Sunday, February 15, 2009

Fitness Follies of President's Past


Many presidents have been active in the White House, not just those of recent past. As a tribute to President's Day, let's take a look at some of those memorable ones of the past:

Upon seeking re-election in 1828, President John Quincy Adams(6th president 1825-1829), then 61, began to have reservations about how his declining health was affecting not only his chances of winning the election - but his family life as well. He decided to re-double his efforts, and continued his strenuous routine of riding between eight to 14 miles on horseback before breakfast and swimming in the Potomac(Teed 120).

President Theodore Roosevelt(26th president 1901-1909) was an avid boxer and rower. His father encouraged him to learn boxing after learning his son had several health ailments as a young boy, making him easy prey for school bullies. Roosevelt, who was also a young Sunday school teacher at his church, was scolded once for paying another boy a dollar after the boy showed up with a black eye after having fought a bully. At Harvard, he was a runner-up in the university's boxing championship.

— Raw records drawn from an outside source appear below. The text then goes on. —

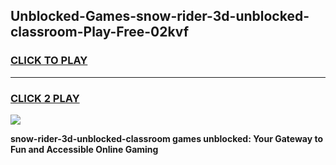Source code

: 
## Unblocked-Games-snow-rider-3d-unblocked-classroom-Play-Free-02kvf
<h3>
<a href="https://premium76.site?title=snow-rider-3d-unblocked-classroom&ref=18A">CLICK TO PLAY</a></h3>
<hr>

<h3>
<a href="https://premium76.site?title=snow-rider-3d-unblocked-classroom&ref=18A">CLICK 2 PLAY</a>
  
</h3>

<a href="https://premium76.site?title=snow-rider-3d-unblocked-classroom&ref=18A"><img src="https://clearcache.store/games.png"></a>


**snow-rider-3d-unblocked-classroom games unblocked: Your Gateway to Fun and Accessible Online Gaming**
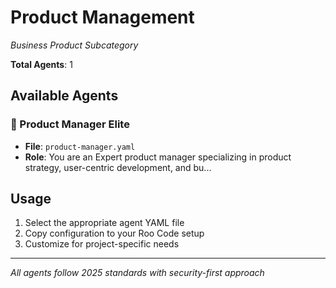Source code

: # Product Management
*Business Product Subcategory*

**Total Agents**: 1

## Available Agents

### 📱 Product Manager Elite
- **File**: `product-manager.yaml`
- **Role**: You are an Expert product manager specializing in product strategy, user-centric development, and bu...


## Usage

1. Select the appropriate agent YAML file
2. Copy configuration to your Roo Code setup
3. Customize for project-specific needs

---

*All agents follow 2025 standards with security-first approach*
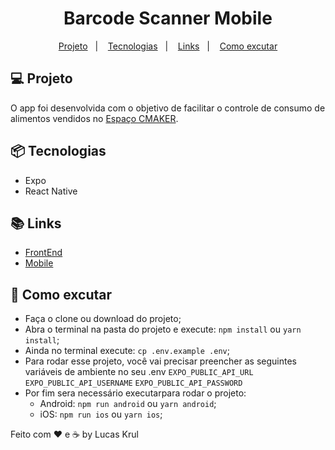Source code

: <h1 align="center">
    Barcode Scanner Mobile
</h1>

<p align="center">
  <a href="#-projeto">Projeto</a>&nbsp;&nbsp;&nbsp;|&nbsp;&nbsp;&nbsp;
  <a href="#-tecnologias">Tecnologias</a>&nbsp;&nbsp;&nbsp;|&nbsp;&nbsp;&nbsp;
  <a href="#-links">Links</a>&nbsp;&nbsp;&nbsp;|&nbsp;&nbsp;&nbsp;
  <a href="#-como-excutar">Como excutar</a>
</p>

## 💻 Projeto

O app foi desenvolvida com o objetivo de facilitar o controle de consumo de alimentos vendidos no [Espaço CMAKER](https://www.cmaker.com.br/).

## 📦 Tecnologias

- Expo
- React Native

## 📚 Links
- [FrontEnd](https://github.com/l3k/frontend-barcode)
- [Mobile](https://github.com/l3k/api-barcode)

## 🤔 Como excutar

- Faça o clone ou download do projeto;
- Abra o terminal na pasta do projeto e execute: `npm install` ou `yarn install`;
- Ainda no terminal execute: `cp .env.example .env`;
- Para rodar esse projeto, você vai precisar preencher as seguintes variáveis de ambiente no seu .env
`EXPO_PUBLIC_API_URL`
`EXPO_PUBLIC_API_USERNAME`
`EXPO_PUBLIC_API_PASSWORD`
- Por fim sera necessário executarpara rodar o projeto:
  - Android: `npm run android` ou `yarn android`;
  - iOS: `npm run ios` ou `yarn ios`;



Feito com ♥ e ☕ by Lucas Krul
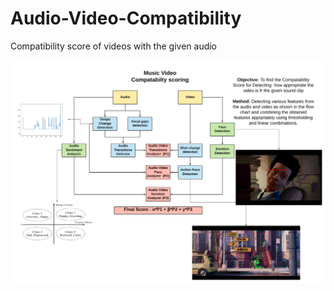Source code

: # Audio-Video-Compatibility
Compatibility score of videos with the given audio

![Project Flow](https://github.com/AbhinavJindl/Audio-Video-Compatibility/blob/main/FlowChart.png?raw=true)
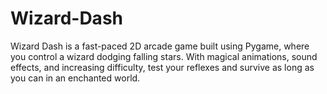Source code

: # Wizard-Dash
Wizard Dash is a fast-paced 2D arcade game built using Pygame, where you control a wizard dodging falling stars. With magical animations, sound effects, and increasing difficulty, test your reflexes and survive as long as you can in an enchanted world.
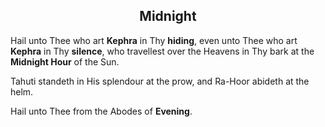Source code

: <h2 style="text-align: center">Midnight</h2>

Hail unto Thee who art **Kephra** in Thy **hiding**, even unto Thee who art **Kephra** in Thy
**silence**, who travellest over the Heavens in Thy bark at the **Midnight Hour** of the Sun.

Tahuti standeth in His splendour at the prow, and Ra-Hoor abideth at the helm.

Hail unto Thee from the Abodes of **Evening**.

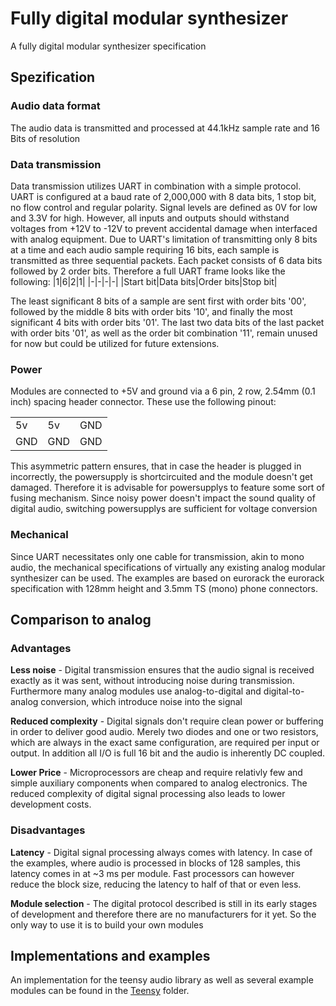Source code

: # Fully digital modular synthesizer
A fully digital modular synthesizer specification

## Spezification

### Audio data format
The audio data is transmitted and processed at 44.1kHz sample rate and 16 Bits of resolution

### Data transmission
Data transmission utilizes UART in combination with a simple protocol.
UART is configured at a baud rate of 2,000,000 with 8 data bits, 1 stop bit, no flow control and regular polarity. Signal levels are defined as 0V for low and 3.3V for high. However, all inputs and outputs should withstand voltages from +12V to -12V to prevent accidental damage when interfaced with analog equipment.
Due to UART's limitation of transmitting only 8 bits at a time and each audio sample requiring 16 bits, each sample is transmitted as three sequential packets. Each packet consists of 6 data bits followed by 2 order bits. Therefore a full UART frame looks like the following:
|1|6|2|1|
|-|-|-|-|
|Start bit|Data bits|Order bits|Stop bit|

The least significant 8 bits of a sample are sent first with order bits '00', followed by the middle 8 bits with order bits '10', and finally the most significant 4 bits with order bits '01'. The last two data bits of the last packet with order bits '01', as well as the order bit combination '11', remain unused for now but could be utilized for future extensions.

### Power
Modules are connected to +5V and ground via a 6 pin, 2 row, 2.54mm (0.1 inch) spacing header connector. These use the following pinout:

| | | |
| ------------- | ------------- | --------- |
| 5v  | 5v  | GND |
| GND | GND | GND |

This asymmetric pattern ensures, that in case the header is plugged in incorrectly, the powersupply is shortcircuited and the module doesn't get damaged. Therefore it is advisable for powersupplys to feature some sort of fusing mechanism.
Since noisy power doesn't impact the sound quality of digital audio, switching powersupplys are sufficient for voltage conversion

### Mechanical
Since UART necessitates only one cable for transmission, akin to mono audio, the mechanical specifications of virtually any existing analog modular synthesizer can be used. The examples are based on eurorack the eurorack specification with 128mm height and 3.5mm TS (mono) phone connectors.

## Comparison to analog

### Advantages
**Less noise** - Digital transmission ensures that the audio signal is received exactly as it was sent, without introducing noise during transmission. Furthermore many analog modules use analog-to-digital and digital-to-analog conversion, which introduce noise into the signal

**Reduced complexity** - Digital signals don't require clean power or buffering in order to deliver good audio. Merely two diodes and one or two resistors, which are always in the exact same configuration, are required per input or output. In addition all I/O is full 16 bit and the audio is inherently DC coupled.

**Lower Price** - Microprocessors are cheap and require relativly few and simple auxiliary components when compared to analog electronics. The reduced complexity of digital signal processing also leads to lower development costs.

### Disadvantages
**Latency** - Digital signal processing always comes with latency. In case of the examples, where audio is processed in blocks of 128 samples, this latency comes in at ~3 ms per module. Fast processors can however reduce the block size, reducing the latency to half of that or even less.

**Module selection** - The digital protocol described is still in its early stages of development and therefore there are no manufacturers for it yet. So the only way to use it is to build your own modules

## Implementations and examples
An implementation for the teensy audio library as well as several example modules can be found in the [Teensy](https://github.com/Fora888/fully-digital-modular-hardware-synthesizer/tree/main/Teensy) folder.
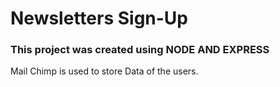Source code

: <h1>Newsletters Sign-Up</h1>
<h3>This project was created using NODE AND EXPRESS</h3>
<p>Mail Chimp is used to store Data of the users.</p>
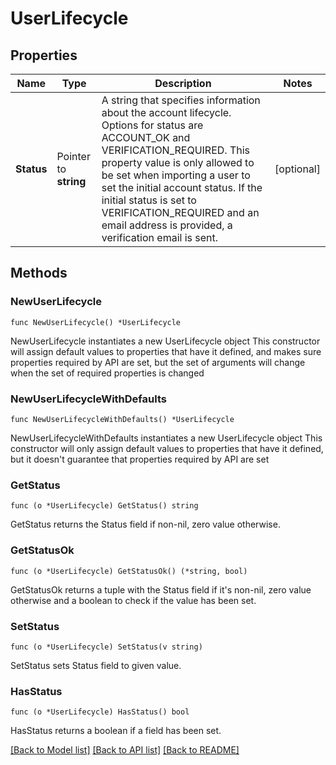 # UserLifecycle

## Properties

Name | Type | Description | Notes
------------ | ------------- | ------------- | -------------
**Status** | Pointer to **string** | A string that specifies information about the account lifecycle. Options for status are ACCOUNT_OK and VERIFICATION_REQUIRED. This property value is only allowed to be set when importing a user to set the initial account status. If the initial status is set to VERIFICATION_REQUIRED and an email address is provided, a verification email is sent. | [optional] 

## Methods

### NewUserLifecycle

`func NewUserLifecycle() *UserLifecycle`

NewUserLifecycle instantiates a new UserLifecycle object
This constructor will assign default values to properties that have it defined,
and makes sure properties required by API are set, but the set of arguments
will change when the set of required properties is changed

### NewUserLifecycleWithDefaults

`func NewUserLifecycleWithDefaults() *UserLifecycle`

NewUserLifecycleWithDefaults instantiates a new UserLifecycle object
This constructor will only assign default values to properties that have it defined,
but it doesn't guarantee that properties required by API are set

### GetStatus

`func (o *UserLifecycle) GetStatus() string`

GetStatus returns the Status field if non-nil, zero value otherwise.

### GetStatusOk

`func (o *UserLifecycle) GetStatusOk() (*string, bool)`

GetStatusOk returns a tuple with the Status field if it's non-nil, zero value otherwise
and a boolean to check if the value has been set.

### SetStatus

`func (o *UserLifecycle) SetStatus(v string)`

SetStatus sets Status field to given value.

### HasStatus

`func (o *UserLifecycle) HasStatus() bool`

HasStatus returns a boolean if a field has been set.


[[Back to Model list]](../README.md#documentation-for-models) [[Back to API list]](../README.md#documentation-for-api-endpoints) [[Back to README]](../README.md)


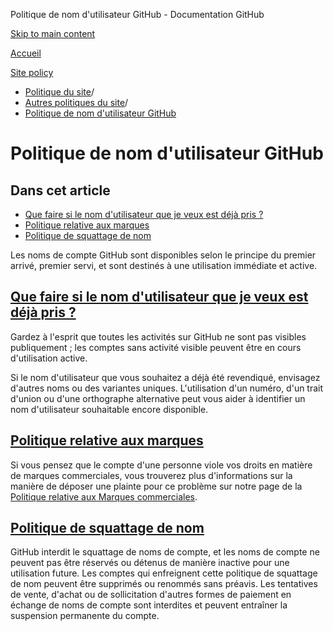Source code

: Politique de nom d'utilisateur GitHub - Documentation GitHub

[Skip to main content](#main-content)

[Accueil](/fr)

[Site policy](/fr/site-policy)

* [Politique du site](/fr/site-policy)/
* [Autres politiques du site](/fr/site-policy/other-site-policies)/
* [Politique de nom d'utilisateur GitHub](/fr/site-policy/other-site-policies/github-username-policy)

Politique de nom d'utilisateur GitHub
==========

Dans cet article
----------

* [Que faire si le nom d'utilisateur que je veux est déjà pris ?](#que-faire-si-le-nom-dutilisateur-que-je-veux-est-déjà-pris)
* [Politique relative aux marques](#trademark-policy)
* [Politique de squattage de nom](#name-squatting-policy)

Les noms de compte GitHub sont disponibles selon le principe du premier arrivé, premier servi, et sont destinés à une utilisation immédiate et active.

[Que faire si le nom d'utilisateur que je veux est déjà pris ?](#que-faire-si-le-nom-dutilisateur-que-je-veux-est-déjà-pris)
----------

Gardez à l'esprit que toutes les activités sur GitHub ne sont pas visibles publiquement ; les comptes sans activité visible peuvent être en cours d'utilisation active.

Si le nom d'utilisateur que vous souhaitez a déjà été revendiqué, envisagez d'autres noms ou des variantes uniques. L'utilisation d'un numéro, d'un trait d'union ou d'une orthographe alternative peut vous aider à identifier un nom d'utilisateur souhaitable encore disponible.

[Politique relative aux marques](#trademark-policy)
----------

Si vous pensez que le compte d'une personne viole vos droits en matière de marques commerciales, vous trouverez plus d'informations sur la manière de déposer une plainte pour ce problème sur notre page de la [Politique relative aux Marques commerciales](/fr/site-policy/content-removal-policies/github-trademark-policy).

[Politique de squattage de nom](#name-squatting-policy)
----------

GitHub interdit le squattage de noms de compte, et les noms de compte ne peuvent pas être réservés ou détenus de manière inactive pour une utilisation future. Les comptes qui enfreignent cette politique de squattage de nom peuvent être supprimés ou renommés sans préavis. Les tentatives de vente, d'achat ou de sollicitation d'autres formes de paiement en échange de noms de compte sont interdites et peuvent entraîner la suspension permanente du compte.
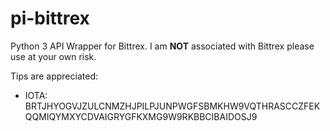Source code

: pi-bittrex  
==============

Python 3 API Wrapper for Bittrex.  I am **NOT** associated with Bittrex please use at your own risk.

Tips are appreciated:
* IOTA: BRTJHYOGVJZULCNMZHJPILPJUNPWGFSBMKHW9VQTHRASCCZFEKQQMIQYMXYCDVAIGRYGFKXMG9W9RKBBCIBAIDOSJ9


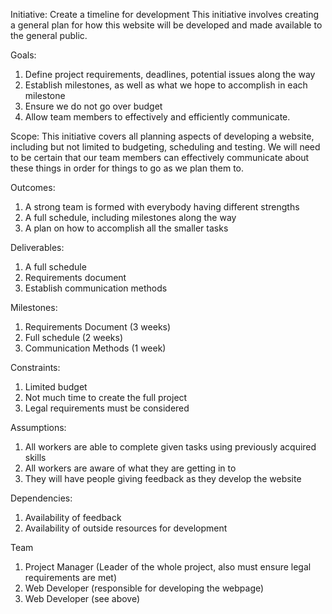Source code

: Initiative: Create a timeline for development
This initiative involves creating a general plan for how this website will be developed and made available to the general public.

Goals:
1) Define project requirements, deadlines, potential issues along the way
2) Establish milestones, as well as what we hope to accomplish in each milestone
3) Ensure we do not go over budget
4) Allow team members to effectively and efficiently communicate.

Scope: 
This initiative covers all planning aspects of developing a website, including but not limited to budgeting, scheduling and testing.
We will need to be certain that our team members can effectively communicate about these things in order for things to go as we plan them to.

Outcomes: 
1) A strong team is formed with everybody having different strengths
2) A full schedule, including milestones along the way
3) A plan on how to accomplish all the smaller tasks

Deliverables: 
1) A full schedule
2) Requirements document
3) Establish communication methods

Milestones: 
1) Requirements Document (3 weeks)
2) Full schedule (2 weeks)
3) Communication Methods (1 week)

Constraints:
1) Limited budget
2) Not much time to create the full project
3) Legal requirements must be considered

Assumptions:
1) All workers are able to complete given tasks using previously acquired skills
2) All workers are aware of what they are getting in to
3) They will have people giving feedback as they develop the website

Dependencies: 
1) Availability of feedback
2) Availability of outside resources for development

Team
1) Project Manager (Leader of the whole project, also must ensure legal requirements are met)
2) Web Developer (responsible for developing the webpage)
3) Web Developer (see above)
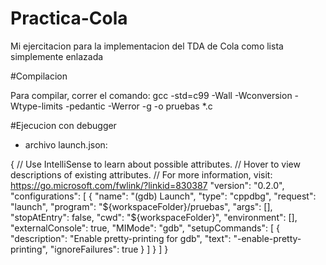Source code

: # Practica-Cola
Mi ejercitacion para la implementacion del TDA de Cola como lista simplemente enlazada

#Compilacion

Para compilar, correr el comando:
  gcc -std=c99 -Wall -Wconversion -Wtype-limits -pedantic -Werror -g -o pruebas *.c

#Ejecucion con debugger
 
- archivo launch.json:

{
    // Use IntelliSense to learn about possible attributes.
    // Hover to view descriptions of existing attributes.
    // For more information, visit: https://go.microsoft.com/fwlink/?linkid=830387
    "version": "0.2.0",
    "configurations": [
        {
            "name": "(gdb) Launch",
            "type": "cppdbg",
            "request": "launch",
            "program": "${workspaceFolder}/pruebas",
            "args": [],
            "stopAtEntry": false,
            "cwd": "${workspaceFolder}",
            "environment": [],
            "externalConsole": true,
            "MIMode": "gdb",
            "setupCommands": [
                {
                    "description": "Enable pretty-printing for gdb",
                    "text": "-enable-pretty-printing",
                    "ignoreFailures": true
                }
            ]
        }
    ]
}
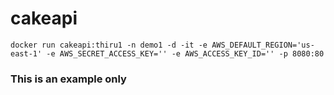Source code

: # cakeapi

    docker run cakeapi:thiru1 -n demo1 -d -it -e AWS_DEFAULT_REGION='us-east-1' -e AWS_SECRET_ACCESS_KEY='' -e AWS_ACCESS_KEY_ID='' -p 8080:80

### This is an example only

He continued boxing well into his adult life, even after he suffered a detached retina which left him blind on that side. He even permanently carried a bullet in his chest after a salonkeeper's bullet meant for the president's head went awry. Roosevelt decided surgery to remove the bullet was too risky. On a safari to Africa, Roosevelt suffered a severe leg injury and contracted malaria. Despite his ailments, he continued to box and espouse an active and conservationist lifestyle. For example, Roosevelt signed an executive order requiring marines to hike 50 miles in 20 hours, no small physical feat. That would require the soldier to walk at 2.5 mph...for the entire duration of the test, over unsteady ground in weather conditions with no rest! Many people don't know he is also the founder of the NCAA (National Collegiate Athletic Association), and his physical accomplishments are numerous(Wikipedia).

Iowa-native President Herbert Hoover (31st president 1929-1933)created his own sport, an amalgamation of volleyball and tennis played with a medicine ball(yes, you read right!). Before breakfast around 7:30 am, he would play a game of what was nicknamed, "Hoover-ball". The ball itself was a six-pound ball tossed over a net similar to volleyball, and the game was scored like tennis(Herbert Hoover Presidential Library & Museum). See picture above - Hoover and his staffers conducting a game of "Hoover-ball" on the White House lawn.

President Harry S. Truman (33rd President 1945-1953) installed a horseshoe pit at the White House and enjoyed a two-mile walk each day. In an interview conducted after his days in the White House, he had this to say about not letting the job increase his waistline:

"Well, you know, when you're on a job where when you have to sit down all day, the best thing you can possibly do is to walk, especially after you're forty-years old, because that exercises all the muscles in the body, a walk does," he told the interviewer. "Legs were put on us to use. The present-day youngsters, and most people, will get in a car to go a block. They'd be much better off if they'd walk(pg. 117)."

This interview was conducted on Thursday afternoon, September 10, 1951. It's now 57 plus years since he gave that interview, and things have not changed. If you haven't already, take that step today - make a difference in your life, as these presidents did with their fitness!

Don't be a fool!
____________________________________________________________________________________ Herbert Hoover Presidential Library & Museum. Accessed online at: http://www.ecommcode.com/hoover/hooveronline/hoover_bio/pres.htm. National Archives and Records Administration.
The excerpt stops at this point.